Pero la juerga justiciera terminaría: Brozo pronto sería víctima de la moderna inquisición, cuya identidad es cubierta con la capucha del populismo y el cadalso popular. “Si tocas la Reata sentirás la patria”, acuñó alegre Brozo ante la grabadora de Playboy en 2010. ¿Quién es “la Reata”? Es la huella indeleble de la parranda de los años 80, un vestigio del México nocturno de los de abrigo y gabardina, el ornato del bienestar anunciado por el oficialismo nacionalista, el trofeo del éxito y símbolo del poder: una desaforada beldad de Venus que en cada hija le concedió al afortunado, una cría de la decadencia del vodevil, el musgo húmedo de la oquedad, el tributo al deseo. También es el culo portentoso admirado entre las mallas transparentes de Mimí Derba —aplaudida también por sus diatribas contra Victoriano Huerta— y la espalda baja de María Victoria, además de otras nalgas iguales, las del espectáculo y el chacoteo, anónimas como “la Reata”, veneradas nada más por sus ondulaciones. No exagero: en la primavera de 2023 “la Reata” reveló que era bailarina en un table dance y que su vida mejoró al integrarse a El mañanero, programa conducido por Brozo en Televisa.

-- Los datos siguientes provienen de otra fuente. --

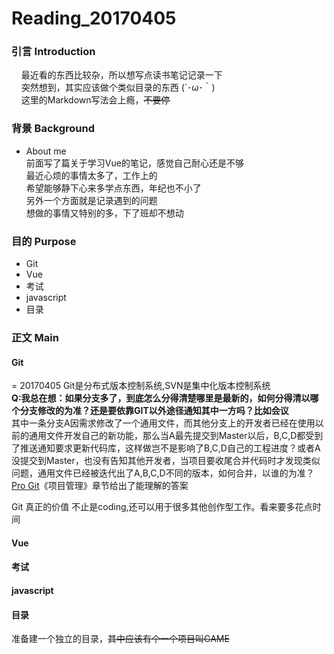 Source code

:# Reading_20170405
### 引言 Introduction
&nbsp;&nbsp;&nbsp;&nbsp;最近看的东西比较杂，所以想写点读书笔记记录一下  
&nbsp;&nbsp;&nbsp;&nbsp;突然想到，其实应该做个类似目录的东西 (´･ω･｀)  
&nbsp;&nbsp;&nbsp;&nbsp;这里的Markdown写法会上瘾，~~不要停~~  

### 背景 Background
- About me   
前面写了篇关于学习Vue的笔记，感觉自己耐心还是不够  
最近心烦的事情太多了，工作上的  
希望能够静下心来多学点东西，年纪也不小了  
另外一个方面就是记录遇到的问题  
想做的事情又特别的多，下了班却不想动  


### 目的 Purpose
- Git
- Vue
- 考试
- javascript
- 目录  

### 正文 Main
#### Git  
= 20170405
Git是分布式版本控制系统,SVN是集中化版本控制系统  
__Q:我总在想：如果分支多了，到底怎么分得清楚哪里是最新的，如何分得清以哪个分支修改的为准？还是要依靠GIT以外途径通知其中一方吗？比如会议__  
其中一条分支A因需求修改了一个通用文件，而其他分支上的开发者已经在使用以前的通用文件开发自己的新功能，那么当A最先提交到Master以后，B,C,D都受到了推送通知要求更新代码库，这样做岂不是影响了B,C,D自己的工程进度？或者A没提交到Master，也没有告知其他开发者，当项目要收尾合并代码时才发现类似问题，通用文件已经被迭代出了A,B,C,D不同的版本，如何合并，以谁的为准？  
[Pro Git](http://iissnan.com/progit/html/zh/ch5_3.html)《项目管理》章节给出了能理解的答案

Git 真正的价值 不止是coding,还可以用于很多其他创作型工作。看来要多花点时间

#### Vue


#### 考试

#### javascript

#### 目录  
准备建一个独立的目录，~~其中应该有个一个项目叫GAME~~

Ella es argentina; se llama Ingrid Brans, tiene 38 años y en su juventud, en una Navidad, ganó 250 mil pesos bailando. Dos años antes, la dama elogió a Víctor Trujillo, a quien llamó “chingón” y “maestro de la sátira”, entre otras cualidades que la enorgullecían de haber trabajado con él. Pero nada amainó la tormenta desatada contra Brozo. El chaparrón se halla en el proverbial fariseísmo del mexicano promedio y las órdenes del oficialismo que, en las redes sociales y en los medios de comunicación tradicionales, lo patrocinó.

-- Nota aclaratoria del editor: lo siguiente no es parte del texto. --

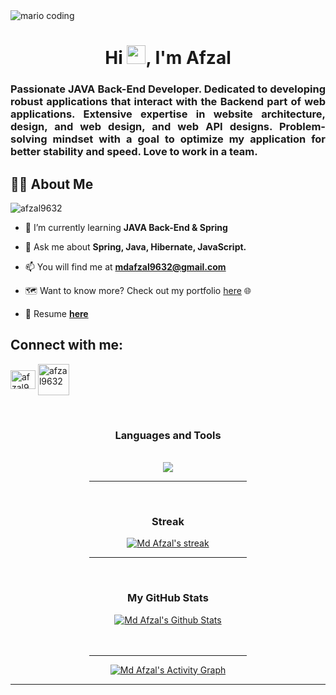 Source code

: <div>
  <img
    src="https://i.imgur.com/1ZvVkDc.gif" 
    alt="mario coding"
    />
</div>

<h1 align="center">Hi <img src="https://raw.githubusercontent.com/MartinHeinz/MartinHeinz/master/wave.gif" width="30px">, I'm Afzal</h1>
<h3 align="justify"> Passionate JAVA Back-End Developer. Dedicated to developing robust applications that interact with the Backend part of web applications. Extensive expertise in website architecture, design, and web design, and web API designs. Problem-solving mindset with a goal to optimize my application for better stability and speed. Love to work in a team.</h3>


## 🙋‍♂️ About Me
<p align="left"> <img src="https://komarev.com/ghpvc/?username=afzal9632&label=Visitors&color=0e75b6&style=flat" alt="afzal9632" /> </p>

- 🔭 I’m currently learning **JAVA Back-End & Spring**
 
- 💬 Ask me about **Spring, Java, Hibernate, JavaScript.**

- 📫 You will find me at **mdafzal9632@gmail.com**

- 🗺️ Want to know more? Check out my portfolio [here](https://afzal9632.github.io/) 🌐

- 📄 Resume **[here](https://drive.google.com/file/d/12L6NqloTVBoE77weYA8YC_jx7B2VMuZG/view?usp=sharing)**


## Connect with me:
<p align="left">
    <a href="https://www.linkedin.com/in/afzal9632/" target="_blank"><img align="center" src="https://raw.githubusercontent.com/rahuldkjain/github-profile-readme-generator/master/src/images/icons/Social/linked-in-alt.svg" alt="afzal9632" height="30" width="40" /></a>
    <a href="https://www.hackerrank.com/afzal9632" target="_blank"><img align="center" src="https://raw.githubusercontent.com/rahuldkjain/github-profile-readme-generator/master/src/images/icons/Social/hackerrank.svg" alt="afzal9632" height="50" width="50" /></a>
</p>

<br/>

<div align="center">  
<h3> Languages and Tools</h3>
<br/>
    <a href="https://git-scm.com/" target="_blank"> <img src="https://camo.githubusercontent.com/a71425eb28cc9f726bf429abaae685bbcc2ce1af292a18b0f1065b6cf63a0e7b/68747470733a2f2f736b696c6c69636f6e732e6465762f69636f6e733f693d6a6176612c6d7973716c2c737072696e672c6d6176656e2c68696265726e6174652c68746d6c2c6373732c6a732c676974"/> </a> 
    <hr width="50%" />
</div>

<!-- [![React Badge](https://img.shields.io/badge/-React-61DBFB?style=for-the-badge&labelColor=black&logo=react&logoColor=61DBFB)](#)  [![Javascript Badge](https://img.shields.io/badge/-Javascript-F0DB4F?style=for-the-badge&labelColor=black&logo=javascript&logoColor=F0DB4F)](#) [![Typescript Badge](https://img.shields.io/badge/-Typescript-007acc?style=for-the-badge&labelColor=black&logo=typescript&logoColor=007acc)](#) [![Nodejs Badge](https://img.shields.io/badge/-Nodejs-3C873A?style=for-the-badge&labelColor=black&logo=node.js&logoColor=3C873A)](#) [![GraphQL Badge](https://img.shields.io/badge/-GraphQl-e535ab?style=for-the-badge&labelColor=black&logo=node.js&logoColor=e535ab)](#) -->

<br/>
<div align="center">
<h3>Streak</h3>
    <a href="https://github.com/afzal9632/github-readme-streak-stats">
        <img title="Get streak stats for your profile at git.io/streak-stats" alt="Md Afzal's streak" src="https://github-readme-streak-stats.herokuapp.com/?user=afzal9632&theme=black-ice&hide_border=true&stroke=0000&background=060A0CD0"/>
    </a>
    <hr width="50%" />
</div>

  <br/>
  <div align="center">
  <h3>My GitHub Stats</h3>
     <a href="https://github.com/afzal9632/github-readme-stats"><img alt="Md Afzal's Github Stats" src="https://github-readme-stats.vercel.app/api?username=afzal9632&show_icons=true&count_private=true&theme=react&hide_border=true&bg_color=0D1117" /></a>
     </div>

<br/>
<br/>

<div align="center">
<hr width="50%" />
<a href="https://github.com/afzal9632/github-readme-activity-graph"><img alt="Md Afzal's Activity Graph" src="https://activity-graph.herokuapp.com/graph?username=afzal9632&bg_color=0D1117&color=5BCDEC&line=5BCDEC&point=FFFFFF&hide_border=true" /></a>
</div>

<hr/>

Brozo simpatizó con Andrés Manuel López Obrador, junto a 30 millones de votantes. Corrigió casi de inmediato al percatarse de lo que eso representaba para el país y cuestionó, como era su costumbre. Pero la atmósfera era otra: él era un desecho de la “cuarta transformación” encabezada por el presidente, y la advertencia fue clara desde 2018: la patria era él, y si lo tocabas enfrentarías a la reata, una que podría ser tan larga, dura y venenosa —o venosa— como fuera su mordacidad. Brozo había dejado de ser funcional para los seguidores del nuevo régimen y también para los medios; entonces volvió a asumir el desafío de la libertad.
*Extracto de otro libro que el autor está preparando. Verá la luz en el primer semestre de 2025 con el título Las víctimas de la 4T.